The proposed massive expansion of gambling in Virginia under the guise of historical racing exposes the historic failure of the commonwealth to take any responsibility for social costs of gambling addiction.
A state that legalizes and regulates gambling — especially one that owns and operates a lottery monopoly — has an economic and ethical obligation to prevent and treat gambling problems among its citizens, especially among seniors, veterans, and members of racial and ethnic minority groups .
Their tragic stories are hidden in plain sight. The Virginia Council on Problem Gambling has heard from a Richmond senior who lost her house due to her gambling debts, a veteran in Norfolk who turned to gambling to escape his pain, and thousands of other Virginians whose lives have been devastated by gambling addiction.

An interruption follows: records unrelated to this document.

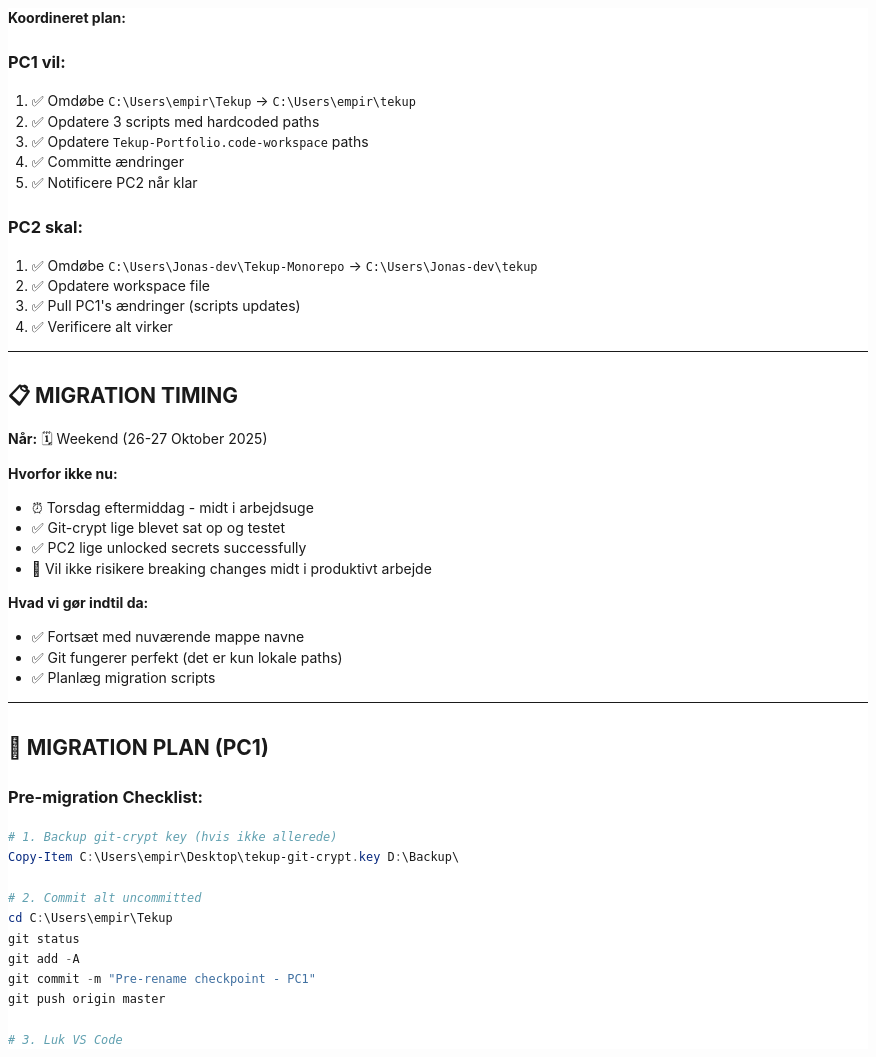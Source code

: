 **Koordineret plan:**

### PC1 vil:

1. ✅ Omdøbe `C:\Users\empir\Tekup` → `C:\Users\empir\tekup`
2. ✅ Opdatere 3 scripts med hardcoded paths
3. ✅ Opdatere `Tekup-Portfolio.code-workspace` paths
4. ✅ Committe ændringer
5. ✅ Notificere PC2 når klar

### PC2 skal:

1. ✅ Omdøbe `C:\Users\Jonas-dev\Tekup-Monorepo` → `C:\Users\Jonas-dev\tekup`
2. ✅ Opdatere workspace file
3. ✅ Pull PC1's ændringer (scripts updates)
4. ✅ Verificere alt virker

---

## 📋 MIGRATION TIMING

**Når:** 🗓️ Weekend (26-27 Oktober 2025)

**Hvorfor ikke nu:**

- ⏰ Torsdag eftermiddag - midt i arbejdsuge
- ✅ Git-crypt lige blevet sat op og testet
- ✅ PC2 lige unlocked secrets successfully
- 🎯 Vil ikke risikere breaking changes midt i produktivt arbejde

**Hvad vi gør indtil da:**

- ✅ Fortsæt med nuværende mappe navne
- ✅ Git fungerer perfekt (det er kun lokale paths)
- ✅ Planlæg migration scripts

---

## 🔧 MIGRATION PLAN (PC1)

### Pre-migration Checklist:

```powershell
# 1. Backup git-crypt key (hvis ikke allerede)
Copy-Item C:\Users\empir\Desktop\tekup-git-crypt.key D:\Backup\

# 2. Commit alt uncommitted
cd C:\Users\empir\Tekup
git status
git add -A
git commit -m "Pre-rename checkpoint - PC1"
git push origin master

# 3. Luk VS Code
```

Yet the commonwealth does not allocate 1 cent of more than $300 million in annual lottery and racing revenues to help those who become addicted to gambling, or their families. Now, a state with so little care for social costs is rushing to legalize up to 3,000 gaming machines. What makes these machines so lucrative is also what leads to problems for some players who are caught up chasing jackpots and betting repeatedly in a futile attempt just to break even. People with gambling problems account for a disproportionate share of gambling profits. Forty other states contribute a portion of their revenues to help prevent and treat problem gambling.